Art brut ? a-culturel ? Trois cent quatre-vingts peintures, sculptures, dessins, aquarelles, plus le tableau animé de Coucou bazar, présentés par le CNAC au Grand Palais (septembre-décembre 1973), ont permis de dégager les lignes de force de la prolifération créatrice de Dubuffet, quand ce ne serait que la mise en évidence de ce que l'artiste considère comme son point fort, la perplexité. La peinture, comme la beauté, lui apparaît « chose purement mentale », art d'organiser les merveilleuses rencontres des objets quotidiens, de provoquer la promiscuité des règnes, des matières, des gestes, des projets.
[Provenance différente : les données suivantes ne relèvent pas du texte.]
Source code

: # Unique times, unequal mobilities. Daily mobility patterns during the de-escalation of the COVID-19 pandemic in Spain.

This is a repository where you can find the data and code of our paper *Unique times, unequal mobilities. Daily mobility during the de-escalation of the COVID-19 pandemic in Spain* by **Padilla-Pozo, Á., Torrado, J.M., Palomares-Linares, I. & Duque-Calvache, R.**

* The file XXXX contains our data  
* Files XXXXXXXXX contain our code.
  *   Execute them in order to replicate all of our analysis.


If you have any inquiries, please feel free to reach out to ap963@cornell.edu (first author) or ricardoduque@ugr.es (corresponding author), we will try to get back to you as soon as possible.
D'où la figure insistante du puzzle, en quoi s'imbriquent et se résument texturologies, topographies, matériologies et autres assemblages d'empreintes.

Filiou

Dérision de l'art bourgeois ou insidieuse complaisance à l'égard de la société de consommation ? Non contents d'encombrer chaque heure de notre vie quotidienne, les objets sophistiqués ou dérisoires qui sont l'humus de l'existence s'offrent dans l'espace traditionnellement réservé à l'évasion esthétique : la Neue Galerie d'Aix-la-Chapelle a prêté à l'ARC quelques-uns de ses instruments les plus perfectionnés dans l'exploration obsessionnelle de la réalité.

Boccioni

Combinant les leçons de Cézanne et de Picasso, cherchant à la fois à dissoudre les contours de l'objet et à vaincre la résistance de l'espace, Umberto Boccioni s'est affirmé, par son œuvre peint et sculpté, comme la figure la plus originale et la plus lucide du futurisme.

Munch

Pour sa dernière grande exposition dans ses salles de l'avenue du Président-Wilson (mars-mai 1974), le musée d'Art moderne a choisi d'étirer sur ses cimaises la grande frise des angoisses et des phobies d'Edvard Munch.